The priceless treasures veteran marine archaeologist Sila Tripathi and his team discovered at the site of the early 17th century ship could perhaps give the fictional Captain Jack Sparrow of the “Pirates of the Caribbean” series a run for his money.
“An early 17th-century Portuguese shipwreck has been explored off Sunchi Reef, where iron guns, the barrel of a handgun, an iron anchor, well-dressed granite blocks, a door-knocker, shreds of stoneware, ivory, hippopotamus’ teeth and bases of glass bottles were recorded,” Tripathi told IANS.
Another shipwreck along the St.
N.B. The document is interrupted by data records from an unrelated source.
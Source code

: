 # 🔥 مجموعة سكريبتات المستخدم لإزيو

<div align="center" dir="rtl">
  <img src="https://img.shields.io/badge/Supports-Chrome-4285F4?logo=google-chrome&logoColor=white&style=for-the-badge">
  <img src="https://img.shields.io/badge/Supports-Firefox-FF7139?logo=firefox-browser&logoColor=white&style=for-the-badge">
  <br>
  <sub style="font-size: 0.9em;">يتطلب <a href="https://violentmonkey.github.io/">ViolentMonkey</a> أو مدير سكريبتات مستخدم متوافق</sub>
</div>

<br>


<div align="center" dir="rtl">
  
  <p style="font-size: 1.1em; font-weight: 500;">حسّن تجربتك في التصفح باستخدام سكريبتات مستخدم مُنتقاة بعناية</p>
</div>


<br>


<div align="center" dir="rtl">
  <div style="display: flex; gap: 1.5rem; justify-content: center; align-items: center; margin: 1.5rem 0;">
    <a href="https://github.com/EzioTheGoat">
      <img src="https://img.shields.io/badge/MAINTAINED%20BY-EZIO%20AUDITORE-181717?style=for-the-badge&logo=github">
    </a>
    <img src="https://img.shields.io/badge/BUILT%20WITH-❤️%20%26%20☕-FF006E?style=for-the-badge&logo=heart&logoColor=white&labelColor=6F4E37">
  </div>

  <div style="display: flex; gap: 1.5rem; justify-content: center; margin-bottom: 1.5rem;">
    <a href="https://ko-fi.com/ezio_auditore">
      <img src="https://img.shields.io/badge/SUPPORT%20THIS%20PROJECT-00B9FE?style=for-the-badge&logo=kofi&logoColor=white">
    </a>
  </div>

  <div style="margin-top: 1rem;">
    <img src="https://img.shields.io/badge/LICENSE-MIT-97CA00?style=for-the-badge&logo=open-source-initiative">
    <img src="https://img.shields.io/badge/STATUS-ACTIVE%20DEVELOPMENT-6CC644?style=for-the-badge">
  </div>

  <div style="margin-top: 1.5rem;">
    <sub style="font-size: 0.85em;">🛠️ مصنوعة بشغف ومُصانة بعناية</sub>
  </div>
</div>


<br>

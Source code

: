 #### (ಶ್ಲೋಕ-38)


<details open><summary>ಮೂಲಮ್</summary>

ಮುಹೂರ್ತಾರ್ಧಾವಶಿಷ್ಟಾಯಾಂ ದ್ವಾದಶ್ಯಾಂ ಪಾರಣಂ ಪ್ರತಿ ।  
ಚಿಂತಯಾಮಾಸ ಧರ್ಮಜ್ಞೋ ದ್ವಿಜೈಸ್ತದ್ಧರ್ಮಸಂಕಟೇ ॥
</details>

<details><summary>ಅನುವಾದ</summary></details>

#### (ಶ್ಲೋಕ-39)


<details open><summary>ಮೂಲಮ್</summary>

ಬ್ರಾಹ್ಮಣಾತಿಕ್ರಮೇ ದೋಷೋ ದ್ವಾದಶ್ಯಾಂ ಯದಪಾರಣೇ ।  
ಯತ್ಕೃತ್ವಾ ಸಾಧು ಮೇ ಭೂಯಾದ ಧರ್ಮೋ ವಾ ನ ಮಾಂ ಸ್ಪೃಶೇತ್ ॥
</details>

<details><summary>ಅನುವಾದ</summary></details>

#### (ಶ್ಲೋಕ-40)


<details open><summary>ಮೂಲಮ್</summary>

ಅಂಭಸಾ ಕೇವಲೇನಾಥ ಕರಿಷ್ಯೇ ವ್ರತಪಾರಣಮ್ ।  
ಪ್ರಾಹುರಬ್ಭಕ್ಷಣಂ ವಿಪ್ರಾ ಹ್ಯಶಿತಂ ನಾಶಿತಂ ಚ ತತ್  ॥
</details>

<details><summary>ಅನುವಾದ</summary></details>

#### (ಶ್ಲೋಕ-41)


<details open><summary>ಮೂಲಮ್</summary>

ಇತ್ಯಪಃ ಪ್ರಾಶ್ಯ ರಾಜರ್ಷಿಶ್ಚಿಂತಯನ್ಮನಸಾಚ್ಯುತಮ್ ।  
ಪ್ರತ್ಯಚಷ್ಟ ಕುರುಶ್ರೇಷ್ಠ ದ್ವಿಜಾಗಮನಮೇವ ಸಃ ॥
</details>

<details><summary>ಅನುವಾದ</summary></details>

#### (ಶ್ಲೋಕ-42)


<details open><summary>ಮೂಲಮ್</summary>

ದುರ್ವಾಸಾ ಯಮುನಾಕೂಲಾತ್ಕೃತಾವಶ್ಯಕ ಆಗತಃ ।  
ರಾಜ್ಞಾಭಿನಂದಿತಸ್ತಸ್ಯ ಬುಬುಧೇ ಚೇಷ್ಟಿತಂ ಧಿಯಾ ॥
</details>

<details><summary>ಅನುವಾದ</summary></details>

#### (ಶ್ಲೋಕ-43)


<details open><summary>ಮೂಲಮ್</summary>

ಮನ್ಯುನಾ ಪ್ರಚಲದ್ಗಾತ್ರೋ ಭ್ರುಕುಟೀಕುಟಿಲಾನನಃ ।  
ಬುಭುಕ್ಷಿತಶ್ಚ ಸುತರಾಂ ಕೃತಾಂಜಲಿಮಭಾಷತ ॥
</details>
George Reef nearby has yielded terracotta artefacts, Corinthians columns, construction brick cargo and the like.
Another Portuguese vessel, Manoel Dias, that went under in the vicinity is known to have carried a small haul of precious stones and royal money, among other goods.
Tripathi also hinted at several instances of pillage by rogue underwater divers who have hacked away anything of value from the vessels, especially the big brass bells, which traditionally had the name of the vessel engraved on them.
“There have been many instances where local divers have taken off (with) important artefacts and relics. They may not be of high importance for them, but for us every little clue is vital. In the recent past there were also instances of blasts at the site with dynamite,” Tripati said.
Richier is optimistic that sophisticated salvaging techniques, combined with cutting edge diving skills, could help reveal much more than what the underwater plunderers have ransacked.
“What the plunderers generally search for is gold and silver,” he said.
“The technique at the end, whatever the age of the wreckage, is roughly the same. It involves diving. The technology is aimed at taking away the sand, while keeping the integrity of the wreckage, which is a very complex technology. But we are sure that once it develops we will be extremely successful,” Richier concluded.